The HDFS, MapReduce, HBase, ZooKeeper, and Flume services also provide additional information: a snapshot of service-specific metrics, health test results, health history, and a set of charts that provide a historical view of metrics of interest.

Viewing Past Status

The status and health information shown on this page represents the state of the service or role instance at a given point in time. The exceptions are the charts and the Logs and Events tabs, which show information for the time range currently selected on the Time Range Selector (which defaults to the past 30 minutes). By default, the information shown on this page is for the current time. You can view status for a past point in time simply by moving the time marker () to a point in the past.

When you move the time marker to a point in the past (for Services/Roles that support health history), the Health Status clearly indicates that it is referring to a past time. A Now button () allows you to quickly switch to view the current state of the service. In addition, the Actions menu is disabled while you are viewing status in the past – to ensure that you cannot accidentally take an action based on outdated status information.

See Time Line for more details.

Status Summary

The Status Summary shows the status of each service instance being managed by Cloudera Manager. Even services such as Hue, Oozie, or YARN (which are not monitored by Cloudera Manager) show a status summary. The overall status for a service is a roll-up of the health test results for the service and all its role instances. The Status can be:

Status
Indicator Status Description
Started with outdated configuration For a service, this indicates the service is running, but at least one of its roles is running with a configuration that does not match the current configuration settings in Cloudera Manager. For a role, this indicates a configuration change has been made that requires a restart, and that restart has not yet occurred. Click the indicator to display the Stale Configurations page.
Starting The entity is starting up but is not yet running.
Stopping The entity is stopping but has not stopped yet.
Stopped The entity is stopped, as expected.
Down The entity is not running, but it is expected to be running.
History not available Cloudera Manager is in historical mode, and the entity does not have historical monitoring support. This is the case for services other than HDFS, MapReduce and HBase such as ZooKeeper, Oozie, and Hue.
None The entity does not have a status. For example, it is not something that can be running and it cannot have health. Examples are the HDFS Balancer (which runs from the HDFS Rebalance action) or Gateway roles. The Start and Stop commands are not applicable to these instances.
Good health The entity is running with good health. For a specific health test, the returned result is normal or within the acceptable range. For a role or service, this means all health tests for that role or service are Good.
   Concerning health The entity is running with concerning health. For a specific health test, the returned result indicates a potential problem. Typically this means the test result has gone above (or below) a configured Warning threshold. For a role or service, this means that at least one health test is Concerning.
Bad health The entity is running with bad health. For a specific health test, the test failed, or the returned result indicates a serious problem. Typically this means the test result has gone above (or below) a configured Critical threshold. For a role or service, this means that at least one health test is Bad.
Disabled health The entity is running, but all of its health tests are disabled.
Unknown health The status of a service or role instance is unknown. This can occur for a number of reasons, such as the Service Monitor is not running, or connectivity to the Agent doing the health monitoring has been lost.

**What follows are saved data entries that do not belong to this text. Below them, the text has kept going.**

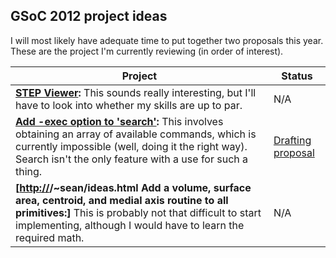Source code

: ## GSoC 2012 project ideas

I will most likely have adequate time to put together two proposals this
year. These are the project I'm currently reviewing (in order of
interest).

| Project                                                                                                                                                                                                                                                    | Status                                                                  |
|------------------------------------------------------------------------------------------------------------------------------------------------------------------------------------------------------------------------------------------------------------|-------------------------------------------------------------------------|
| **[STEP Viewer](STEP_Viewer "wikilink"):** This sounds really interesting, but I'll have to look into whether my skills are up to par.                                                                                                                     | N/A                                                                     |
| **[Add -exec option to 'search'](Add_exec_option_to_search "wikilink"):** This involves obtaining an array of available commands, which is currently impossible (well, doing it the right way). Search isn't the only feature with a use for such a thing. | [Drafting proposal](User:Bhinesley/gsoc2012/search_proposal "wikilink") |
| **\[<http://>/\~sean/ideas.html Add a volume, surface area, centroid, and medial axis routine to all primitives:\]** This is probably not that difficult to start implementing, although I would have to learn the required math.                          | N/A                                                                     |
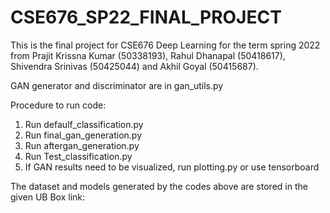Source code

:# CSE676_SP22_FINAL_PROJECT
This is the final project for CSE676 Deep Learning for the term spring 2022 from Prajit Krissna Kumar (50338193), Rahul Dhanapal (50418617), Shivendra Srinivas (50425044) and Akhil Goyal (50415687).

GAN generator and discriminator are in gan_utils.py

Procedure to run code:

1. Run defaulf_classification.py
2. Run final_gan_generation.py
3. Run aftergan_generation.py
4. Run Test_classification.py
5. If GAN results need to be visualized, run plotting.py or use tensorboard

The dataset and models generated by the codes above are stored in the given UB Box link:

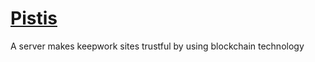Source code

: # [Pistis](https://en.wikipedia.org/wiki/Pistis)

A server makes keepwork sites trustful by using blockchain technology
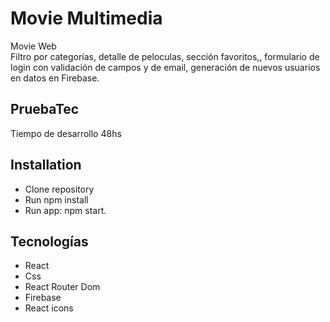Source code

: # Movie Multimedia

Movie Web <br>
Filtro por categorías, detalle de peloculas, sección favoritos,, formulario de login con validación de campos y de email, generación de nuevos usuarios en datos en Firebase.

## PruebaTec

Tiempo de desarrollo 48hs

## Installation

- Clone repository
- Run npm install
- Run app: npm start.

## Tecnologías

- React
- Css
- React Router Dom
- Firebase
- React icons
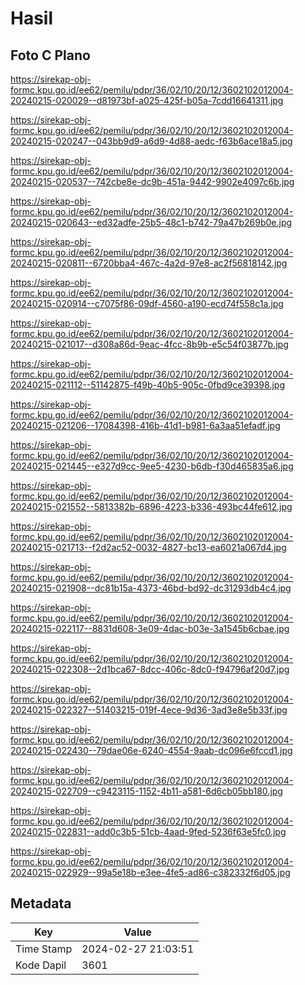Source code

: # Hasil

## Foto C Plano

https://sirekap-obj-formc.kpu.go.id/ee62/pemilu/pdpr/36/02/10/20/12/3602102012004-20240215-020029--d81973bf-a025-425f-b05a-7cdd16641311.jpg

https://sirekap-obj-formc.kpu.go.id/ee62/pemilu/pdpr/36/02/10/20/12/3602102012004-20240215-020247--043bb9d9-a6d9-4d88-aedc-f63b6ace18a5.jpg

https://sirekap-obj-formc.kpu.go.id/ee62/pemilu/pdpr/36/02/10/20/12/3602102012004-20240215-020537--742cbe8e-dc9b-451a-9442-9902e4097c6b.jpg

https://sirekap-obj-formc.kpu.go.id/ee62/pemilu/pdpr/36/02/10/20/12/3602102012004-20240215-020643--ed32adfe-25b5-48c1-b742-79a47b269b0e.jpg

https://sirekap-obj-formc.kpu.go.id/ee62/pemilu/pdpr/36/02/10/20/12/3602102012004-20240215-020811--6720bba4-467c-4a2d-97e8-ac2f56818142.jpg

https://sirekap-obj-formc.kpu.go.id/ee62/pemilu/pdpr/36/02/10/20/12/3602102012004-20240215-020914--c7075f86-09df-4560-a190-ecd74f558c1a.jpg

https://sirekap-obj-formc.kpu.go.id/ee62/pemilu/pdpr/36/02/10/20/12/3602102012004-20240215-021017--d308a86d-9eac-4fcc-8b9b-e5c54f03877b.jpg

https://sirekap-obj-formc.kpu.go.id/ee62/pemilu/pdpr/36/02/10/20/12/3602102012004-20240215-021112--51142875-f49b-40b5-905c-0fbd9ce39398.jpg

https://sirekap-obj-formc.kpu.go.id/ee62/pemilu/pdpr/36/02/10/20/12/3602102012004-20240215-021206--17084398-416b-41d1-b981-6a3aa51efadf.jpg

https://sirekap-obj-formc.kpu.go.id/ee62/pemilu/pdpr/36/02/10/20/12/3602102012004-20240215-021445--e327d9cc-9ee5-4230-b6db-f30d465835a6.jpg

https://sirekap-obj-formc.kpu.go.id/ee62/pemilu/pdpr/36/02/10/20/12/3602102012004-20240215-021552--5813382b-6896-4223-b336-493bc44fe612.jpg

https://sirekap-obj-formc.kpu.go.id/ee62/pemilu/pdpr/36/02/10/20/12/3602102012004-20240215-021713--f2d2ac52-0032-4827-bc13-ea6021a067d4.jpg

https://sirekap-obj-formc.kpu.go.id/ee62/pemilu/pdpr/36/02/10/20/12/3602102012004-20240215-021908--dc81b15a-4373-46bd-bd92-dc31293db4c4.jpg

https://sirekap-obj-formc.kpu.go.id/ee62/pemilu/pdpr/36/02/10/20/12/3602102012004-20240215-022117--8831d608-3e09-4dac-b03e-3a1545b6cbae.jpg

https://sirekap-obj-formc.kpu.go.id/ee62/pemilu/pdpr/36/02/10/20/12/3602102012004-20240215-022308--2d1bca67-8dcc-406c-8dc0-f94796af20d7.jpg

https://sirekap-obj-formc.kpu.go.id/ee62/pemilu/pdpr/36/02/10/20/12/3602102012004-20240215-022327--51403215-019f-4ece-9d36-3ad3e8e5b33f.jpg

https://sirekap-obj-formc.kpu.go.id/ee62/pemilu/pdpr/36/02/10/20/12/3602102012004-20240215-022430--79dae06e-6240-4554-9aab-dc096e6fccd1.jpg

https://sirekap-obj-formc.kpu.go.id/ee62/pemilu/pdpr/36/02/10/20/12/3602102012004-20240215-022709--c9423115-1152-4b11-a581-6d6cb05bb180.jpg

https://sirekap-obj-formc.kpu.go.id/ee62/pemilu/pdpr/36/02/10/20/12/3602102012004-20240215-022831--add0c3b5-51cb-4aad-9fed-5236f63e5fc0.jpg

https://sirekap-obj-formc.kpu.go.id/ee62/pemilu/pdpr/36/02/10/20/12/3602102012004-20240215-022929--99a5e18b-e3ee-4fe5-ad86-c382332f6d05.jpg


## Metadata

| Key        | Value               |
| ---------- | ------------------- |
| Time Stamp | 2024-02-27 21:03:51 |
| Kode Dapil | 3601                |



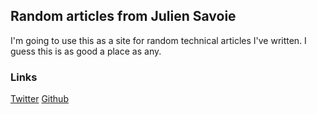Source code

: ## Random articles from Julien Savoie

I'm going to use this as a site for random technical articles I've written.  I guess this is as good a place as any.

### Links
[Twitter](https://twitter.com/jzsavoie)
[Github](https://www.github.com/jsavoie)


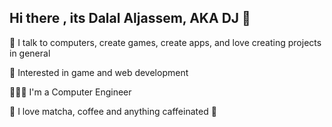 ## Hi there , its Dalal Aljassem, AKA DJ 👋



🔭 I talk to computers, create games, create apps, and love creating projects in general

🚀 Interested in game and web development

👩🏻‍💻 I'm a Computer Engineer

🌱 I love matcha, coffee and anything caffeinated 🍵

<!--
**dalalaljassem/dalalaljassem** is a ✨ _special_ ✨ repository because its `README.md` (this file) appears on your GitHub profile.

Here are some ideas to get you started:

- 🔭 I’m currently working on ...
- 🌱 I’m currently learning ...
- 👯 I’m looking to collaborate on ...
- 🤔 I’m looking for help with ...
- 💬 Ask me about ...
- 📫 How to reach me: ...
- 😄 Pronouns: ...
- ⚡ Fun fact: ...
-->

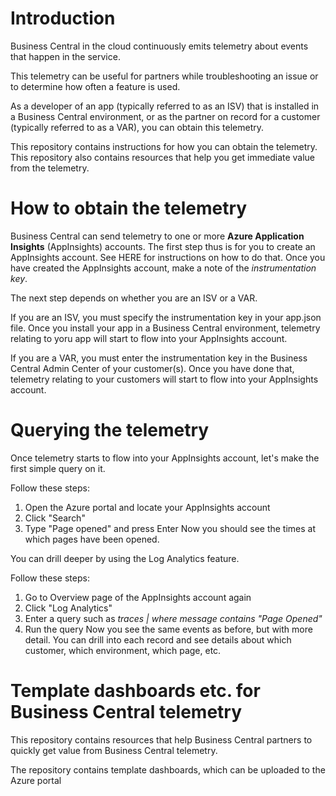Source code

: # Introduction

Business Central in the cloud continuously emits telemetry about events that happen in the service.

This telemetry can be useful for partners while troubleshooting an issue or to determine how often a feature is used.

As a developer of an app (typically referred to as an ISV) that is installed in a Business Central environment, or as the partner on record for a customer (typically referred to as a VAR), you can obtain this telemetry.

This repository contains instructions for how you can obtain the telemetry.
This repository also contains resources that help you get immediate value from the telemetry.


# How to obtain the telemetry

Business Central can send telemetry to one or more **Azure Application Insights** (AppInsights) accounts.
The first step thus is for you to create an AppInsights account.
See HERE for instructions on how to do that.
Once you have created the AppInsights account, make a note of the *instrumentation key*.

The next step depends on whether you are an ISV or a VAR.

If you are an ISV, you must specify the instrumentation key in your app.json file. Once you install your app in a Business Central environment, telemetry relating to yoru app will start to flow into your AppInsights account.

If you are a VAR, you must enter the instrumentation key in the Business Central Admin Center of your customer(s). Once you have done that, telemetry relating to your customers will start to flow into your AppInsights account.


# Querying the telemetry

Once telemetry starts to flow into your AppInsights account, let's make the first simple query on it.

Follow these steps:
 1. Open the Azure portal and locate your AppInsights account
 2. Click "Search"
 3. Type "Page opened" and press Enter
Now you should see the times at which pages have been opened.

You can drill deeper by using the Log Analytics feature.

Follow these steps:
 1. Go to Overview page of the AppInsights account again
 2. Click "Log Analytics"
 3. Enter a query such as *traces | where message contains "Page Opened"*
 4. Run the query
Now you see the same events as before, but with more detail.
You can drill into each record and see details about which customer, which environment, which page, etc.


# Template dashboards etc. for Business Central telemetry



This repository contains resources that help Business Central partners to quickly get value from Business Central telemetry.

The repository contains template dashboards, which can be uploaded to the Azure portal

You can click either the Status link for a role to drill down to see the details of the status of the role instance(s). If there is a single instance of the role type, the link takes you directly to the role instance status.

If there are multiple role instances (such as for DataNodes, TaskTrackers, RegionServers) clicking to the right of the role's health


displays a pop-up that allows you to select specific instances. Furthermore, this pop-up displays the results for each health test that applies to this role type.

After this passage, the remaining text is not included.